#### Task data:
-*-*-
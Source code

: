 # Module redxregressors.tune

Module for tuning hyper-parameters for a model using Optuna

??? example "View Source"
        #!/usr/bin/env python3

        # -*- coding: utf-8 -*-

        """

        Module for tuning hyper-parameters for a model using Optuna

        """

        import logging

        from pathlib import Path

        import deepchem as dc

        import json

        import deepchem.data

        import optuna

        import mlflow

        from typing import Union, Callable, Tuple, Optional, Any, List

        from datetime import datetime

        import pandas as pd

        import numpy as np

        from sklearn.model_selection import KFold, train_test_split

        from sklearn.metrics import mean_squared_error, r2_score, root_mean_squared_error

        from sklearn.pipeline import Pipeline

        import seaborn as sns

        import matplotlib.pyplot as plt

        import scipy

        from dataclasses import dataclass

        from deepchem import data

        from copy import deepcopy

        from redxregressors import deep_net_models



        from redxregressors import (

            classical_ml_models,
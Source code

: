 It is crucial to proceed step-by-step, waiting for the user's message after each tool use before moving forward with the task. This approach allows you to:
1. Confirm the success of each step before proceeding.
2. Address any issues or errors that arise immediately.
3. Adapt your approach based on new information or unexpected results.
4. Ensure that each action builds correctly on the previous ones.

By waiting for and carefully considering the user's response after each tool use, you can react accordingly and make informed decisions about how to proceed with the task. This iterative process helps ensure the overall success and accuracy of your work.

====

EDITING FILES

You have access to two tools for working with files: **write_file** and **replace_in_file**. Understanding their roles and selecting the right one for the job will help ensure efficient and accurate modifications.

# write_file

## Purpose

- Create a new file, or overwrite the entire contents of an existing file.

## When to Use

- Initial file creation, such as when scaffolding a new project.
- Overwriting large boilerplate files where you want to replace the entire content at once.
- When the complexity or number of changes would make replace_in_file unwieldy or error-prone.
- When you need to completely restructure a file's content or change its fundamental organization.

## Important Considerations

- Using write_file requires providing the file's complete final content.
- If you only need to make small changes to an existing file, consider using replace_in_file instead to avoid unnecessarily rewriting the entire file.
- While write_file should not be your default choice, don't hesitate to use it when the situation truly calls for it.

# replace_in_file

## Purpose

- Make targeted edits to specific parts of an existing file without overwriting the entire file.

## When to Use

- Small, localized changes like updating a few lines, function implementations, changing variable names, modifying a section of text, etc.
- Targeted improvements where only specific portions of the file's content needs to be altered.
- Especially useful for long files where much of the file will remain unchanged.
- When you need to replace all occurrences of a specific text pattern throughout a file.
-*-*-
#### Your objective:
Restate all of the entries exactly, please.

#### Answer space:
Source code

: # Module redxregressors.tune

Module for tuning hyper-parameters for a model using Optuna

??? example "View Source"
        #!/usr/bin/env python3

        # -*- coding: utf-8 -*-

        """

        Module for tuning hyper-parameters for a model using Optuna

        """

        import logging

        from pathlib import Path

        import deepchem as dc

        import json

        import deepchem.data

        import optuna

        import mlflow

        from typing import Union, Callable, Tuple, Optional, Any, List

        from datetime import datetime

        import pandas as pd

        import numpy as np

        from sklearn.model_selection import KFold, train_test_split

        from sklearn.metrics import mean_squared_error, r2_score, root_mean_squared_error

        from sklearn.pipeline import Pipeline

        import seaborn as sns

        import matplotlib.pyplot as plt

        import scipy

        from dataclasses import dataclass

        from deepchem import data

        from copy import deepcopy

        from redxregressors import deep_net_models



        from redxregressors import (

            classical_ml_models,
Source code

: It is crucial to proceed step-by-step, waiting for the user's message after each tool use before moving forward with the task. This approach allows you to:
1. Confirm the success of each step before proceeding.
2. Address any issues or errors that arise immediately.
3. Adapt your approach based on new information or unexpected results.
4. Ensure that each action builds correctly on the previous ones.

By waiting for and carefully considering the user's response after each tool use, you can react accordingly and make informed decisions about how to proceed with the task. This iterative process helps ensure the overall success and accuracy of your work.

====

EDITING FILES

You have access to two tools for working with files: **write_file** and **replace_in_file**. Understanding their roles and selecting the right one for the job will help ensure efficient and accurate modifications.

# write_file

## Purpose

- Create a new file, or overwrite the entire contents of an existing file.

## When to Use

- Initial file creation, such as when scaffolding a new project.
- Overwriting large boilerplate files where you want to replace the entire content at once.
- When the complexity or number of changes would make replace_in_file unwieldy or error-prone.
- When you need to completely restructure a file's content or change its fundamental organization.

## Important Considerations

- Using write_file requires providing the file's complete final content.
- If you only need to make small changes to an existing file, consider using replace_in_file instead to avoid unnecessarily rewriting the entire file.
- While write_file should not be your default choice, don't hesitate to use it when the situation truly calls for it.

# replace_in_file

## Purpose

- Make targeted edits to specific parts of an existing file without overwriting the entire file.

## When to Use

- Small, localized changes like updating a few lines, function implementations, changing variable names, modifying a section of text, etc.
- Targeted improvements where only specific portions of the file's content needs to be altered.
- Especially useful for long files where much of the file will remain unchanged.
- When you need to replace all occurrences of a specific text pattern throughout a file.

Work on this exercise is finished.